Some of the clearest comments I’ve seen on vaccine development and employment have come from the economist John Cochrane of Stanford University’s Hoover Institution and formerly of the University of Chicago. Someday, when people compile the definitive documents about the Covid-19 pandemic, I hope his work gets a special place—particularly his post “Free Market Vaccines,” which was later revised and published by National Review (I have previously used Cochrane’s post here and here). As luck would have it, Cochrane also discusses the pandemic on a recent episode of EconTalk.
Economics professors teaching about externalities in an introductory economics course would be hard-pressed to find a better example of a good that produces uncompensated spillover benefits for others than a Covid vaccine. Every person who gets the shot creates a spillover benefit for other people by making it less likely that they get the disease. Since shots are inconvenient and painful and since it is hard to compensate them for vaccination, market forces alone are unlikely to make it so that every Covid shot for which the benefit to society exceeds the cost to society gets produced.

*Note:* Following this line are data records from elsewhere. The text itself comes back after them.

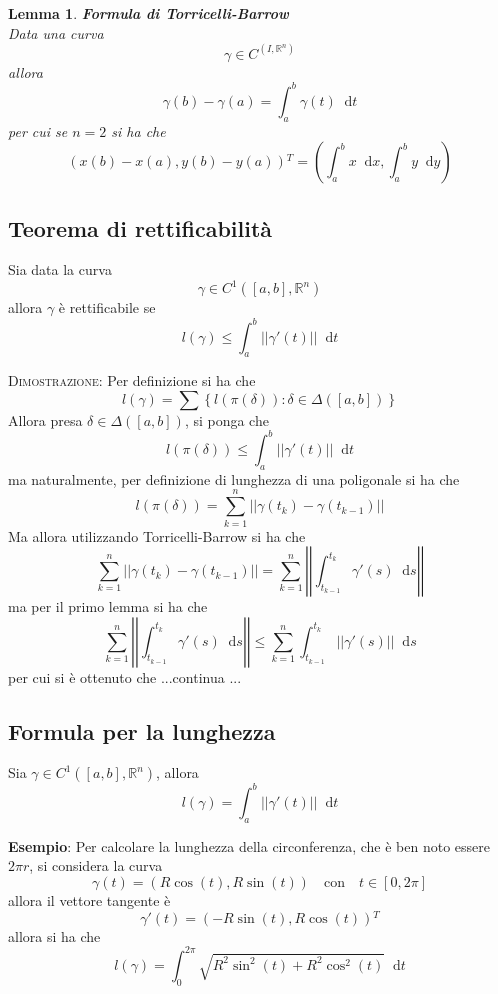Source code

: \documentclass[a4paper]{extarticle}
\newtheorem{lemma}[theorem]{Lemma}
\newcommand*\dif{\mathop{}\!\mathrm{d}}
\begin{document}
\begin{lemma}\textbf{Formula di Torricelli-Barrow}\\
    Data una curva
    \[\gamma \in C^(I,\mathbb{R}^n)\]
    allora
    \[\gamma(b) - \gamma(a) = \int_a^b \gamma(t) \dif t\]
    per cui se $n=2$ si ha che
    \[(x(b)-x(a),y(b)-y(a)){^T} = \left(\int_a^b x \dif x, \int_a^b y \dif y \right)\]
\end{lemma}

\vspace{1em}
\subsection{Teorema di rettificabilità}
Sia data la curva
\[\gamma \in C^1 \left([a,b], \mathbb{R}^n\right)\]
allora $\gamma$ è rettificabile se
\[l(\gamma) \leq \int_a^b \vert \vert \gamma'(t) \vert \vert \dif t\]

\vspace{2em}
\noindent
\normalfont \normalsize
\textsc{Dimostrazione}: Per definizione si ha che
\[l(\gamma) = \sum \left\{l(\pi(\delta)) : \delta \in \Delta([a,b])\right\}\]
Allora presa $\delta \in \Delta([a,b])$, si ponga che
\[l(\pi(\delta)) \leq \int_a^b \vert \vert \gamma'(t) \vert \vert \dif t\]
ma naturalmente, per definizione di lunghezza di una poligonale si ha che
\[l(\pi(\delta)) = \sum_{k=1}^n \left \vert \left \vert \gamma(t_k) - \gamma(t_{k-1}) \right \vert \right \vert\]
Ma allora utilizzando Torricelli-Barrow si ha che
\[\sum_{k=1}^n \left \vert \left \vert \gamma(t_k) - \gamma(t_{k-1}) \right \vert \right \vert = \sum_{k=1}^n \left \vert \left \vert \int_{t_{k-1}}^{t_k} \gamma'(s) \dif s \right \vert \right \vert\]
ma per il primo lemma si ha che
\[\sum_{k=1}^n \left \vert \left \vert \int_{t_{k-1}}^{t_k} \gamma'(s) \dif s \right \vert \right \vert \leq \sum_{k=1}^n \int_{t_{k-1}}^{t_k} \left \vert \left \vert \gamma'(s) \right \vert \right \vert \dif s\]
per cui si è ottenuto che ...continua ...

\vspace{1em}
\noindent
\subsection{Formula per la lunghezza}
Sia $\gamma \in C^1([a,b],\mathbb{R}^n)$, allora
\[l(\gamma) = \int_a^b \vert \vert \gamma'(t) \vert \vert \dif t\]

\vspace{2em}
\noindent
\textbf{Esempio}: Per calcolare la lunghezza della circonferenza, che è ben noto essere $2\pi r$, si considera la curva
\[\gamma(t) = \left(R \cos(t), R \sin(t)\right) \hspace{1em} \text{con} \hspace{1em} t \in [0,2\pi]\]
allora il vettore tangente è
\[\gamma'(t) = (-R \sin(t), R \cos(t)){^T}\]
allora si ha che
\[l(\gamma) = \int_0^{2\pi} \sqrt{R^2 \sin^2(t) + R^2 \cos^2(t)} \dif t\]
\end{document}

The vaccine’s rapid development is a breathtaking scientific triumph. The vaccine’s botched political deployment is a breathtaking policy failure that adds another sad chapter to the biggest public policy debacle of my lifetime.
As we approach the second year of the two-week flattening of the infection curve, the simple points Cochrane makes should take center stage. As he argues, the pandemic checks all the boxes one would wish to check in order to construct a clear argument for government intervention, and yet the lion’s share of the vaccination discussion has emphasized the distribution of private benefits when reducing the disease’s reproduction rate is the only thing that matters.
Predictably, replacing commercial distribution—Cochrane believes, as I do, that the humane thing to do is to let market prices decide—with political distribution means political interest groups jockeying for priority. Even for all the market failures acknowledged above, combining market forces with vaccine vouchers for the poorest would be far more effective than the mess we are in now.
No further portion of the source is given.